Hair For Days

“What makes a good shampoo? Is it the fragrance? The sensation of a soapy scalp? The excitement the first time you wash your hair without getting soap in your eyes? For me, I think it’s the memories.” For most of my life, I’ve used the same brand of shampoo and I’ve never considered changing it. It isn’t because I didn’t realize there were other brands or I don’t do my own shopping, but because every-time I wash my hair, I remember the fun moments growing up where I’d cause trouble and mom would solve every problem. The reason I use the shampoo that my mother makes for me, is probably the same reason we occasionally buy Old Spice’ despite never actually using it ourselves and the same reason mom insists we listen to old school country music every few months.

When we do these things, the memories we associate with them are so visceral, that they become part of who we are.

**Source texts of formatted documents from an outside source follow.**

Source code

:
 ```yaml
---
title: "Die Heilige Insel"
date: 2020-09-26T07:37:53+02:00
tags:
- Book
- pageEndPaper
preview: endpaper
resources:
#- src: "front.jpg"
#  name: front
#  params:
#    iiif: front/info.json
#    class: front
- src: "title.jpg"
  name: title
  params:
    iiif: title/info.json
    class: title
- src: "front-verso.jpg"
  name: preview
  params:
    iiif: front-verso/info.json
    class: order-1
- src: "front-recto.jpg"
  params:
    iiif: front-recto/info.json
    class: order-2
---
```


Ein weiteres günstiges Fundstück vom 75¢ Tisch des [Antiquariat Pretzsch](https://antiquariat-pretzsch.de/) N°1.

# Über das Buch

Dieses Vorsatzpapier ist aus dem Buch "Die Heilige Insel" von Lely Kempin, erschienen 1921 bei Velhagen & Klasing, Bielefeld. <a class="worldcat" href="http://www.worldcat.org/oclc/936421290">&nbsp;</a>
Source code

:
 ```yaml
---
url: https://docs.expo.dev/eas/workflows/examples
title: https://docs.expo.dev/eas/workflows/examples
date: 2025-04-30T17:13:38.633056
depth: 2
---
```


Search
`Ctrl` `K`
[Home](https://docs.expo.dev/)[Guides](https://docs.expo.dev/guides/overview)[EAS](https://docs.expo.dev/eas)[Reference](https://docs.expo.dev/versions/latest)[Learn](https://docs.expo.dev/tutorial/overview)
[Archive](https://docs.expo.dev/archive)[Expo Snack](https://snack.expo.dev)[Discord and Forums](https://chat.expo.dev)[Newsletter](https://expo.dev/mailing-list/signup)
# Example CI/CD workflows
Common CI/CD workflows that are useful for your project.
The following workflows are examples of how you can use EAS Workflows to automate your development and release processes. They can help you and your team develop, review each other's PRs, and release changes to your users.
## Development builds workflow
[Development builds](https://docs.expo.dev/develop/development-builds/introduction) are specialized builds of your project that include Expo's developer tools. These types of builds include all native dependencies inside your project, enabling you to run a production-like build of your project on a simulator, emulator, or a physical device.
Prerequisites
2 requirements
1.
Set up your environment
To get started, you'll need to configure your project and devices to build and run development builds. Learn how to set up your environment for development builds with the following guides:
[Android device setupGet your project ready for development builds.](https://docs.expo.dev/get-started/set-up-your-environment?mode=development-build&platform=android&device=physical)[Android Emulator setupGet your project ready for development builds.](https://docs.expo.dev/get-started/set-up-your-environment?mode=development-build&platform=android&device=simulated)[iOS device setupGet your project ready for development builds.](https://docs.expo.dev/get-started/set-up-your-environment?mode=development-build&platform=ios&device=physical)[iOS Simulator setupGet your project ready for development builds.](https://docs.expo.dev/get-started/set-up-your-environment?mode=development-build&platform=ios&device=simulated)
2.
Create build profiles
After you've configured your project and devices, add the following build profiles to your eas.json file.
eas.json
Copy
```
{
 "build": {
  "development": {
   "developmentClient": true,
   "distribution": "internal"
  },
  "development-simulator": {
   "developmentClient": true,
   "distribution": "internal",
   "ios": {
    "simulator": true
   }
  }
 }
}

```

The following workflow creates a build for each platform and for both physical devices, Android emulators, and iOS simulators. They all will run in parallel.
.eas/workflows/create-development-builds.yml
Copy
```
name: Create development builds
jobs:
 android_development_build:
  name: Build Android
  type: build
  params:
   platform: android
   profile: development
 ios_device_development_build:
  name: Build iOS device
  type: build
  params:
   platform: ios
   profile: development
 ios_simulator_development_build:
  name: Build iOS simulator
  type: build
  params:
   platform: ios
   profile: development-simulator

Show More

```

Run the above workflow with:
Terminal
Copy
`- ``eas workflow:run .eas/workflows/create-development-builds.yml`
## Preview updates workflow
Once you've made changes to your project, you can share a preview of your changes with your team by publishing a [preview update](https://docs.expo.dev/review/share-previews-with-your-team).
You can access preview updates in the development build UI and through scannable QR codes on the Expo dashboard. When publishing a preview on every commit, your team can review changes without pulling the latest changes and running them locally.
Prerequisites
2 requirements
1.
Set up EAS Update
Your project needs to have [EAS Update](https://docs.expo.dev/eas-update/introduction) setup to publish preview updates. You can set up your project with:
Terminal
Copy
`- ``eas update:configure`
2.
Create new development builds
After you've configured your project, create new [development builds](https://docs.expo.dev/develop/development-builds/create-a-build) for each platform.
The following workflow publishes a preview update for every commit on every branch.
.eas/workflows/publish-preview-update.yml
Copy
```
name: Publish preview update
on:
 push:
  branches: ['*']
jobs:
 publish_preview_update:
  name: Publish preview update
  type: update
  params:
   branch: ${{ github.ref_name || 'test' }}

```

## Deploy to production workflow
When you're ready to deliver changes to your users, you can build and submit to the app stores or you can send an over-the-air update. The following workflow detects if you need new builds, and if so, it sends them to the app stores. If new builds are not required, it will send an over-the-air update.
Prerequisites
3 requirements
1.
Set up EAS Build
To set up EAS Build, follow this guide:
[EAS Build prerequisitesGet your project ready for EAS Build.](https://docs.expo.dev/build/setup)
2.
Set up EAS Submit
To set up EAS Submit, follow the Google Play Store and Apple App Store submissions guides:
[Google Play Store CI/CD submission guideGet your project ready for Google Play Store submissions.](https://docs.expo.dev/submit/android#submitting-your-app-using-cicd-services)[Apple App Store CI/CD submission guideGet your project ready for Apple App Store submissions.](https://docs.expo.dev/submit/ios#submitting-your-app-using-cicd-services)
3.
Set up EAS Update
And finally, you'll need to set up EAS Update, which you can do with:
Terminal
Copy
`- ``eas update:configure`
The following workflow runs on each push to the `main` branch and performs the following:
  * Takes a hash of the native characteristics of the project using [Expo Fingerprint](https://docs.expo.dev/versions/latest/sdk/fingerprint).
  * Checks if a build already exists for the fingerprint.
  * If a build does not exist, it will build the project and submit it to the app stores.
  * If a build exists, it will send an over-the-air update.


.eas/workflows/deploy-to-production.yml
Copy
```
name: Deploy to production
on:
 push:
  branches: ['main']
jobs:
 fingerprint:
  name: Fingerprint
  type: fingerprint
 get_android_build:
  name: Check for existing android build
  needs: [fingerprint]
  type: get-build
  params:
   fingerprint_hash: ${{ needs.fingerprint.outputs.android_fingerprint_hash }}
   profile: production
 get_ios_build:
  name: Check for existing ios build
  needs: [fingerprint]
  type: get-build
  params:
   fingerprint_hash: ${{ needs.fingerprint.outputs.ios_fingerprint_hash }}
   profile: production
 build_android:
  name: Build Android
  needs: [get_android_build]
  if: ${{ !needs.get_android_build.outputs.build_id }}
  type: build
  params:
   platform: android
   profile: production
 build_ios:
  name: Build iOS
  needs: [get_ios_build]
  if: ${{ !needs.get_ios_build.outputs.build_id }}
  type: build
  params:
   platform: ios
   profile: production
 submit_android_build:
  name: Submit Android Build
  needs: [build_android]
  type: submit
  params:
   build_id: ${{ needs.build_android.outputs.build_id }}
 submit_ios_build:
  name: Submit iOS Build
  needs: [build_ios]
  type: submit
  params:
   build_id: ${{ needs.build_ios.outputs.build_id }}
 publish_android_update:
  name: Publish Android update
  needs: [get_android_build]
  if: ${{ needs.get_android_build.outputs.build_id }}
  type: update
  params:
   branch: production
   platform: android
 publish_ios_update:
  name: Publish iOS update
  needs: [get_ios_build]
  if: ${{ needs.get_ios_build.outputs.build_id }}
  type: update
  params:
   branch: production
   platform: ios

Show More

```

We don’t stay loyal to a brand, we stay loyal to its benefits (such as associated memories, it’s scent, the texture, etc.). With regards to memories, we remember the days ‘they’ were still here, the nights we felt safe and secure, and the time we still wish we had. So instead of telling you about all my favourite brands and products, I’ll just tell you about a single item that I love and the reason why I love it. It’s often long after that we’ve lost something that we start to miss and appreciate it, so instead I shall start the appreciation early. I love the shampoo and conditioner that my mom makes for me, because every time I use it, I remember all the wonderful moments. (I admit that these moments were probably more wonderful for me than they were for her.)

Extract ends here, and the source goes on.